Problem details:
The entries that follow should be duplicated in full, without a single alteration.

Data:
_ _ _ _ _ _ _

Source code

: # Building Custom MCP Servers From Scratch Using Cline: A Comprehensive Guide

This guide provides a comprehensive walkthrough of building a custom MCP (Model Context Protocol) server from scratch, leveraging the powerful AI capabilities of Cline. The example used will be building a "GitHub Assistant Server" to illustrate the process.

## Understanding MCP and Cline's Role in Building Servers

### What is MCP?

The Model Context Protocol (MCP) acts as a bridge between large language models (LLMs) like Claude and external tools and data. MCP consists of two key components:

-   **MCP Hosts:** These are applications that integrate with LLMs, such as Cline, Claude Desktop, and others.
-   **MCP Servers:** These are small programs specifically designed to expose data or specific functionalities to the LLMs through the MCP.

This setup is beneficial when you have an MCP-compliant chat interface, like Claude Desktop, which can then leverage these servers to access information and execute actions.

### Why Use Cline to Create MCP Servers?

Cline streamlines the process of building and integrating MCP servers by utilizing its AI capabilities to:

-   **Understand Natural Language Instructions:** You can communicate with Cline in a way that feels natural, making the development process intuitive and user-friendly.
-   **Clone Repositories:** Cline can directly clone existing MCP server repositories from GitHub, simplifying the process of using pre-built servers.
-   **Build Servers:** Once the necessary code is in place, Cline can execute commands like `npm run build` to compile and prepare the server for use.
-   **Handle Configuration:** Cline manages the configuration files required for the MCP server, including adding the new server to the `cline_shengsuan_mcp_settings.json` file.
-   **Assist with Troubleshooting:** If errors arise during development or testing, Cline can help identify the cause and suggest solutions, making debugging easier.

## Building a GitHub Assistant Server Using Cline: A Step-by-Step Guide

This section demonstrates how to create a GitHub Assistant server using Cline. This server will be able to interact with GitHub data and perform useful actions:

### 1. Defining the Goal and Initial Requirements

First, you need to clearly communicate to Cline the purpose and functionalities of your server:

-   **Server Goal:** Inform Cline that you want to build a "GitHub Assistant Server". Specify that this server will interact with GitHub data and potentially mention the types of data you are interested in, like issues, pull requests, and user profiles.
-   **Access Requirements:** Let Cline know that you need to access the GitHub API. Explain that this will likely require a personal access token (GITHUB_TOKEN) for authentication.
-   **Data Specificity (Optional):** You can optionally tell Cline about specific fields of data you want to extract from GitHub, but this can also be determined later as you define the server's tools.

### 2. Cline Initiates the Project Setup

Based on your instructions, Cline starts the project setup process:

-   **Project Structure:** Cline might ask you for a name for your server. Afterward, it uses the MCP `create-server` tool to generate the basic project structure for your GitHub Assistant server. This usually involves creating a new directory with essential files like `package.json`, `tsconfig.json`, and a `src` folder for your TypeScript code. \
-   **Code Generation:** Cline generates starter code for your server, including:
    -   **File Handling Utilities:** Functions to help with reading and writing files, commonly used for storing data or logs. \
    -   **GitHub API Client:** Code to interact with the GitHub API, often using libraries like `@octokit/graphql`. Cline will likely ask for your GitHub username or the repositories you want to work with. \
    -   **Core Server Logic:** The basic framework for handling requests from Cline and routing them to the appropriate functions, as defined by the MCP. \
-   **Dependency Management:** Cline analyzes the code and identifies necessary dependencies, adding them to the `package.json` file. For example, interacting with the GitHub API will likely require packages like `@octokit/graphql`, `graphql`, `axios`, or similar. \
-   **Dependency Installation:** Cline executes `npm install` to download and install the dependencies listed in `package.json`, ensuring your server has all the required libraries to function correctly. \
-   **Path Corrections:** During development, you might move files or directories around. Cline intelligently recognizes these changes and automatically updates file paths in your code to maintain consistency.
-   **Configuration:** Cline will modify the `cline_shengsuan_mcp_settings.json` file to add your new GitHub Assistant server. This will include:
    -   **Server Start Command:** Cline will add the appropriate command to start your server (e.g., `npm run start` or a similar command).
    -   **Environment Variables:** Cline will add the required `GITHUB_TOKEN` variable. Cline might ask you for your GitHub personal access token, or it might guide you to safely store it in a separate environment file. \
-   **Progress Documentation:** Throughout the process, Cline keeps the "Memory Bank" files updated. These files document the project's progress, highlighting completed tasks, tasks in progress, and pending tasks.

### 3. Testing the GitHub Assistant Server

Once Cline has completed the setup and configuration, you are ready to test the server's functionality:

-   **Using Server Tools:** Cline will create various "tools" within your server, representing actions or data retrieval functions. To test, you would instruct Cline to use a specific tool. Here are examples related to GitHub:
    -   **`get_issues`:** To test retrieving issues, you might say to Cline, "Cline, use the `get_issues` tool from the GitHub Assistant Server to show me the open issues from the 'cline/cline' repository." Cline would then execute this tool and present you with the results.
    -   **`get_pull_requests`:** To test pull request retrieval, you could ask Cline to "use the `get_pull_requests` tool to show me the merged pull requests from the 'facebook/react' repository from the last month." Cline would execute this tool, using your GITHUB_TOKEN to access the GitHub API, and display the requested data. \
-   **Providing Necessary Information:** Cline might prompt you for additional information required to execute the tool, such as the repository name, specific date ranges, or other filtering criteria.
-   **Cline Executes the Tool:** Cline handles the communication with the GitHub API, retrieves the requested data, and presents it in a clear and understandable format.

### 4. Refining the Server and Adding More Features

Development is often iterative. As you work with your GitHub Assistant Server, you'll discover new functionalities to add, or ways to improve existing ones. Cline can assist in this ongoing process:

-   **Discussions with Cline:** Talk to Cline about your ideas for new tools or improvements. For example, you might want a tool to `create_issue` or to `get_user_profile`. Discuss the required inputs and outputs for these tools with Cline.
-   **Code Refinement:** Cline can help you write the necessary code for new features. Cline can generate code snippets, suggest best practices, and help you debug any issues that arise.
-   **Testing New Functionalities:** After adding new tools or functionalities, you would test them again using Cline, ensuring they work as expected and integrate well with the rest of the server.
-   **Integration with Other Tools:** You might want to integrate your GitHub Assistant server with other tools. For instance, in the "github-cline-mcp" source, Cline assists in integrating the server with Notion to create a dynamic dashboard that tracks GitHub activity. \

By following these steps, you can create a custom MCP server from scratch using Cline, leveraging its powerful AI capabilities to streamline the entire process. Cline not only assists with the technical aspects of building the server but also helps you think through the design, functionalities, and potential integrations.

_ _ _ _ _ _ _

Your solution:
Source code

: # Building Custom MCP Servers From Scratch Using Cline: A Comprehensive Guide

This guide provides a comprehensive walkthrough of building a custom MCP (Model Context Protocol) server from scratch, leveraging the powerful AI capabilities of Cline. The example used will be building a "GitHub Assistant Server" to illustrate the process.

## Understanding MCP and Cline's Role in Building Servers

### What is MCP?

The Model Context Protocol (MCP) acts as a bridge between large language models (LLMs) like Claude and external tools and data. MCP consists of two key components:

-   **MCP Hosts:** These are applications that integrate with LLMs, such as Cline, Claude Desktop, and others.
-   **MCP Servers:** These are small programs specifically designed to expose data or specific functionalities to the LLMs through the MCP.

This setup is beneficial when you have an MCP-compliant chat interface, like Claude Desktop, which can then leverage these servers to access information and execute actions.

### Why Use Cline to Create MCP Servers?

Cline streamlines the process of building and integrating MCP servers by utilizing its AI capabilities to:

-   **Understand Natural Language Instructions:** You can communicate with Cline in a way that feels natural, making the development process intuitive and user-friendly.
-   **Clone Repositories:** Cline can directly clone existing MCP server repositories from GitHub, simplifying the process of using pre-built servers.
-   **Build Servers:** Once the necessary code is in place, Cline can execute commands like `npm run build` to compile and prepare the server for use.
-   **Handle Configuration:** Cline manages the configuration files required for the MCP server, including adding the new server to the `cline_shengsuan_mcp_settings.json` file.
-   **Assist with Troubleshooting:** If errors arise during development or testing, Cline can help identify the cause and suggest solutions, making debugging easier.

## Building a GitHub Assistant Server Using Cline: A Step-by-Step Guide

This section demonstrates how to create a GitHub Assistant server using Cline. This server will be able to interact with GitHub data and perform useful actions:

### 1. Defining the Goal and Initial Requirements

First, you need to clearly communicate to Cline the purpose and functionalities of your server:

-   **Server Goal:** Inform Cline that you want to build a "GitHub Assistant Server". Specify that this server will interact with GitHub data and potentially mention the types of data you are interested in, like issues, pull requests, and user profiles.
-   **Access Requirements:** Let Cline know that you need to access the GitHub API. Explain that this will likely require a personal access token (GITHUB_TOKEN) for authentication.
-   **Data Specificity (Optional):** You can optionally tell Cline about specific fields of data you want to extract from GitHub, but this can also be determined later as you define the server's tools.

### 2. Cline Initiates the Project Setup

Based on your instructions, Cline starts the project setup process:

-   **Project Structure:** Cline might ask you for a name for your server. Afterward, it uses the MCP `create-server` tool to generate the basic project structure for your GitHub Assistant server. This usually involves creating a new directory with essential files like `package.json`, `tsconfig.json`, and a `src` folder for your TypeScript code. \
-   **Code Generation:** Cline generates starter code for your server, including:
    -   **File Handling Utilities:** Functions to help with reading and writing files, commonly used for storing data or logs. \
    -   **GitHub API Client:** Code to interact with the GitHub API, often using libraries like `@octokit/graphql`. Cline will likely ask for your GitHub username or the repositories you want to work with. \
    -   **Core Server Logic:** The basic framework for handling requests from Cline and routing them to the appropriate functions, as defined by the MCP. \
-   **Dependency Management:** Cline analyzes the code and identifies necessary dependencies, adding them to the `package.json` file. For example, interacting with the GitHub API will likely require packages like `@octokit/graphql`, `graphql`, `axios`, or similar. \
-   **Dependency Installation:** Cline executes `npm install` to download and install the dependencies listed in `package.json`, ensuring your server has all the required libraries to function correctly. \
-   **Path Corrections:** During development, you might move files or directories around. Cline intelligently recognizes these changes and automatically updates file paths in your code to maintain consistency.
-   **Configuration:** Cline will modify the `cline_shengsuan_mcp_settings.json` file to add your new GitHub Assistant server. This will include:
    -   **Server Start Command:** Cline will add the appropriate command to start your server (e.g., `npm run start` or a similar command).
    -   **Environment Variables:** Cline will add the required `GITHUB_TOKEN` variable. Cline might ask you for your GitHub personal access token, or it might guide you to safely store it in a separate environment file. \
-   **Progress Documentation:** Throughout the process, Cline keeps the "Memory Bank" files updated. These files document the project's progress, highlighting completed tasks, tasks in progress, and pending tasks.

### 3. Testing the GitHub Assistant Server

Once Cline has completed the setup and configuration, you are ready to test the server's functionality:

-   **Using Server Tools:** Cline will create various "tools" within your server, representing actions or data retrieval functions. To test, you would instruct Cline to use a specific tool. Here are examples related to GitHub:
    -   **`get_issues`:** To test retrieving issues, you might say to Cline, "Cline, use the `get_issues` tool from the GitHub Assistant Server to show me the open issues from the 'cline/cline' repository." Cline would then execute this tool and present you with the results.
    -   **`get_pull_requests`:** To test pull request retrieval, you could ask Cline to "use the `get_pull_requests` tool to show me the merged pull requests from the 'facebook/react' repository from the last month." Cline would execute this tool, using your GITHUB_TOKEN to access the GitHub API, and display the requested data. \
-   **Providing Necessary Information:** Cline might prompt you for additional information required to execute the tool, such as the repository name, specific date ranges, or other filtering criteria.
-   **Cline Executes the Tool:** Cline handles the communication with the GitHub API, retrieves the requested data, and presents it in a clear and understandable format.

### 4. Refining the Server and Adding More Features

Development is often iterative. As you work with your GitHub Assistant Server, you'll discover new functionalities to add, or ways to improve existing ones. Cline can assist in this ongoing process:

-   **Discussions with Cline:** Talk to Cline about your ideas for new tools or improvements. For example, you might want a tool to `create_issue` or to `get_user_profile`. Discuss the required inputs and outputs for these tools with Cline.
-   **Code Refinement:** Cline can help you write the necessary code for new features. Cline can generate code snippets, suggest best practices, and help you debug any issues that arise.
-   **Testing New Functionalities:** After adding new tools or functionalities, you would test them again using Cline, ensuring they work as expected and integrate well with the rest of the server.
-   **Integration with Other Tools:** You might want to integrate your GitHub Assistant server with other tools. For instance, in the "github-cline-mcp" source, Cline assists in integrating the server with Notion to create a dynamic dashboard that tracks GitHub activity. \

By following these steps, you can create a custom MCP server from scratch using Cline, leveraging its powerful AI capabilities to streamline the entire process. Cline not only assists with the technical aspects of building the server but also helps you think through the design, functionalities, and potential integrations.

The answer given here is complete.